Global memory bandwidth of different blocking factors [X: blocking factor, Y: bandwidth (GB/s)]

Observation 2: According to the above figure, the higher the blocking factor, the lower the global memory bandwidth. It's because using a higher blocking factor can decrease the amount of accessing the global memory.

• Experiment 3: Observe how the blocking factor affects shared memory bandwidth. (Test case: c21.1, command: nvprof --metrics shared load throughput)



Shared memory bandwidth of different blocking factors [X: blocking factor, Y: bandwidth (GB/s)]

Observation 3: According to the above figure, we can see that as the blocking factor increases, the shared memory bandwidth also increases. It's because

using a higher blocking factor can improve the efficiency of using the shared memory.

## iii. Optimization (hw3-2)

- Below are the optimization techniques I used
  - ◆ Blocking factor tuning
  - ♦ Shared memory
  - ♦ Loop unrolling
- Experiment 4: Observe how the optimization technique affects the runtime. (Test case: c21.1)



Runtime of different optimization [X: optimization, Y: runtime (sec)]

• Observation 4: According to the above figure, we can see that GPU with shared memory applied has a significant runtime decrease compared to the CPU version. Notice that the figure didn't show GPU without the shared memory because I used shared memory in my first version of the code, and I found that it was hard to transform it into GPU without the shared memory version. Other optimization such as using different blocking factors and loop unrolling can also slightly improve the performance.

## iv. Weak scalability (hw3-3)

The calculation method of weak scalability is based on the fact that the calculation amount of each calculation unit is the same. In this case, compare the execution time required by different numbers of calculation units to complete the calculation. If the execution time is the same, it means that the weak scalability is good.

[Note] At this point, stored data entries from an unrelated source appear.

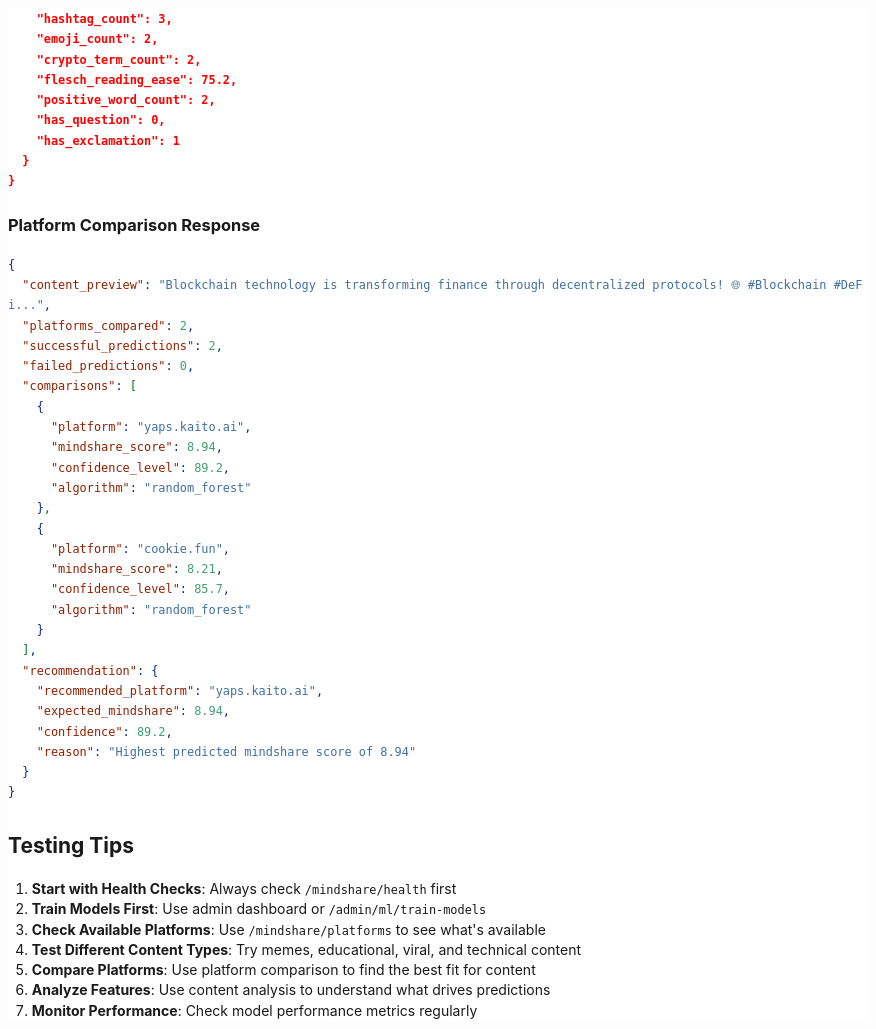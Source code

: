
 ```json
    "hashtag_count": 3,
    "emoji_count": 2,
    "crypto_term_count": 2,
    "flesch_reading_ease": 75.2,
    "positive_word_count": 2,
    "has_question": 0,
    "has_exclamation": 1
  }
}
```

### Platform Comparison Response
```json
{
  "content_preview": "Blockchain technology is transforming finance through decentralized protocols! 🌐 #Blockchain #DeFi...",
  "platforms_compared": 2,
  "successful_predictions": 2,
  "failed_predictions": 0,
  "comparisons": [
    {
      "platform": "yaps.kaito.ai",
      "mindshare_score": 8.94,
      "confidence_level": 89.2,
      "algorithm": "random_forest"
    },
    {
      "platform": "cookie.fun",
      "mindshare_score": 8.21,
      "confidence_level": 85.7,
      "algorithm": "random_forest"
    }
  ],
  "recommendation": {
    "recommended_platform": "yaps.kaito.ai",
    "expected_mindshare": 8.94,
    "confidence": 89.2,
    "reason": "Highest predicted mindshare score of 8.94"
  }
}
```

## Testing Tips

1. **Start with Health Checks**: Always check `/mindshare/health` first
2. **Train Models First**: Use admin dashboard or `/admin/ml/train-models` 
3. **Check Available Platforms**: Use `/mindshare/platforms` to see what's available
4. **Test Different Content Types**: Try memes, educational, viral, and technical content
5. **Compare Platforms**: Use platform comparison to find the best fit for content
6. **Analyze Features**: Use content analysis to understand what drives predictions
7. **Monitor Performance**: Check model performance metrics regularly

• Experiment 5: Observe the weak scalability of the multi-GPU version. (Testcase: single-GPU used p17k1(17000 vertices), multi-GPU used

 $p24k1(24000 \text{ vertices}); 24000 / 17000 = 1.412 = \sqrt{2})$ 



Weak scalability
[X: GPU number, Y: runtime (sec)]

- Observation 5: According to the above figure, we can see that the weak scalability isn't well in the multi-GPU version since it needs communication between 2 GPUs, leading to significant overhead.
- v. Time distribution (hw3-2)
  - Analyze the time spent below with respect to input size
    - ◆ Read input
    - ♦ H2D memory copy
    - **♦** Compute
    - ◆ D2H memory copy
    - ♦ Write output

(Runtime of communication is 0 in the single-GPU version)

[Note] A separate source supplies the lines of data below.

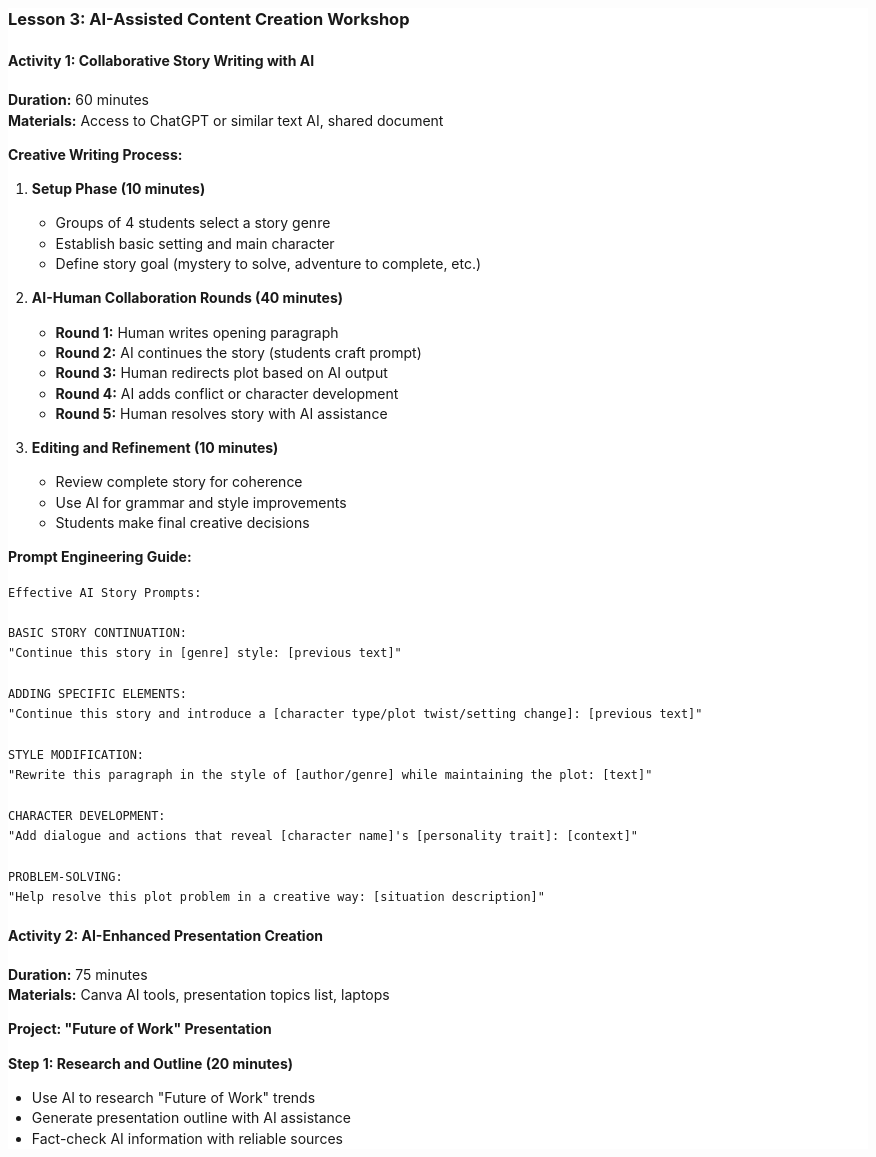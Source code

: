 ### Lesson 3: AI-Assisted Content Creation Workshop

#### Activity 1: Collaborative Story Writing with AI
**Duration:** 60 minutes  
**Materials:** Access to ChatGPT or similar text AI, shared document

**Creative Writing Process:**
1. **Setup Phase (10 minutes)**
   - Groups of 4 students select a story genre
   - Establish basic setting and main character
   - Define story goal (mystery to solve, adventure to complete, etc.)

2. **AI-Human Collaboration Rounds (40 minutes)**
   - **Round 1:** Human writes opening paragraph
   - **Round 2:** AI continues the story (students craft prompt)
   - **Round 3:** Human redirects plot based on AI output
   - **Round 4:** AI adds conflict or character development
   - **Round 5:** Human resolves story with AI assistance

3. **Editing and Refinement (10 minutes)**
   - Review complete story for coherence
   - Use AI for grammar and style improvements
   - Students make final creative decisions

**Prompt Engineering Guide:**
```
Effective AI Story Prompts:

BASIC STORY CONTINUATION:
"Continue this story in [genre] style: [previous text]"

ADDING SPECIFIC ELEMENTS:
"Continue this story and introduce a [character type/plot twist/setting change]: [previous text]"

STYLE MODIFICATION:
"Rewrite this paragraph in the style of [author/genre] while maintaining the plot: [text]"

CHARACTER DEVELOPMENT:
"Add dialogue and actions that reveal [character name]'s [personality trait]: [context]"

PROBLEM-SOLVING:
"Help resolve this plot problem in a creative way: [situation description]"
```

#### Activity 2: AI-Enhanced Presentation Creation
**Duration:** 75 minutes  
**Materials:** Canva AI tools, presentation topics list, laptops

**Project: "Future of Work" Presentation**

**Step 1: Research and Outline (20 minutes)**
- Use AI to research "Future of Work" trends
- Generate presentation outline with AI assistance
- Fact-check AI information with reliable sources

• Experiment 6: Observe the time distribution of different input sizes. (Test cases: c21.1, p11k1, p15k1, p20k1)



Time distribution of different input sizes [X: stages, Y: runtime (sec)]

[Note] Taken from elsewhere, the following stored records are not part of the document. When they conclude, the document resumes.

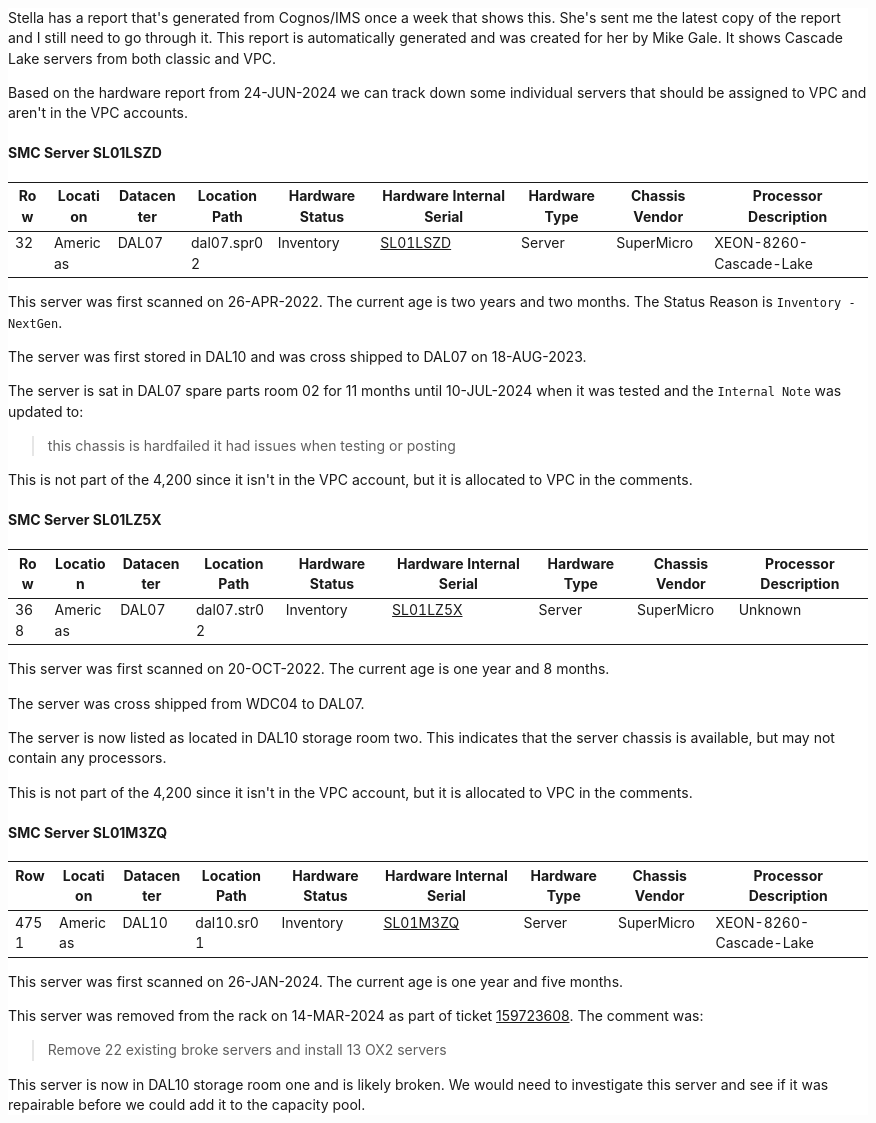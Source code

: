 Stella has a report that's generated from Cognos/IMS once a week that shows this.  She's sent me the latest copy of the report and I still need to go through it.  This report is automatically generated and was created for her by Mike Gale.  It shows Cascade Lake servers from both classic and VPC. 

Based on the hardware report from 24-JUN-2024 we can track down some individual servers that should be assigned to VPC and aren't in the VPC accounts.

#### SMC Server SL01LSZD

| Row | Location | Datacenter | Location Path | Hardware Status | Hardware Internal Serial | Hardware Type | Chassis Vendor | Processor Description | 
|---|---|---|---|---|---|---|---|---|
| 32 | Americas | DAL07 | dal07.spr02 | Inventory | [SL01LSZD](https://internal.softlayer.com/Hardware/view/3379546) | Server | SuperMicro | XEON-8260-Cascade-Lake |

This server was first scanned on 26-APR-2022.  The current age is two years and two months.  The Status Reason is `Inventory - NextGen`.

The server was first stored in DAL10 and was cross shipped to DAL07 on 18-AUG-2023.

The server is sat in DAL07 spare parts room 02 for 11 months until 10-JUL-2024 when it was tested and the `Internal Note` was updated to:

> this chassis is hardfailed it had issues when testing or posting 

This is not part of the 4,200 since it isn't in the VPC account, but it is allocated to VPC in the comments.

#### SMC Server SL01LZ5X

| Row | Location | Datacenter | Location Path | Hardware Status | Hardware Internal Serial | Hardware Type | Chassis Vendor | Processor Description | 
|---|---|---|---|---|---|---|---|---|
| 368 | Americas | DAL07 | dal07.str02 | Inventory | [SL01LZ5X](https://internal.softlayer.com/Hardware/view/3425803) | Server | SuperMicro | Unknown |

This server was first scanned on 20-OCT-2022.  The current age is one year and 8 months.

The server was cross shipped from WDC04 to DAL07.

The server is now listed as located in DAL10 storage room two.  This indicates that the server chassis is available, but may not contain any processors.  

This is not part of the 4,200 since it isn't in the VPC account, but it is allocated to VPC in the comments.

#### SMC Server SL01M3ZQ

| Row | Location | Datacenter | Location Path | Hardware Status | Hardware Internal Serial | Hardware Type | Chassis Vendor | Processor Description | 
|---|---|---|---|---|---|---|---|---|
| 4751 | Americas | DAL10 | dal10.sr01 | Inventory | [SL01M3ZQ](https://internal.softlayer.com/Hardware/view/3459278) | Server | SuperMicro | XEON-8260-Cascade-Lake |

This server was first scanned on 26-JAN-2024.  The current age is one year and five months.

This server was removed from the rack on 14-MAR-2024 as part of ticket [159723608](https://internal.softlayer.com/Ticket/ticketPreview/159723608).  The comment was:

>  Remove 22 existing broke servers and install 13 OX2 servers

This server is now in DAL10 storage room one and is likely broken.  We would need to investigate this server and see if it was repairable before we could add it to the capacity pool.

• Observation 6: According to the above figure, we can see that my program's

bottleneck is at the D2H memory copying stage. In all test cases, D2H memory copy dominates all other stages. Unfortunately, I didn't come up with a good solution.

# 4. Experiences & Conclusion

This homework is very difficult to improve performance. Moreover, I don't have enough time to make my program pass more performance test cases, which is quite frustrating. However, writing a CUDA program is very interesting, and it can significantly reduce the runtime. Hope there's one day I can master the CUDA program and combine it with my research field, which is EDA algorithms, to parallelize them and improve their performance.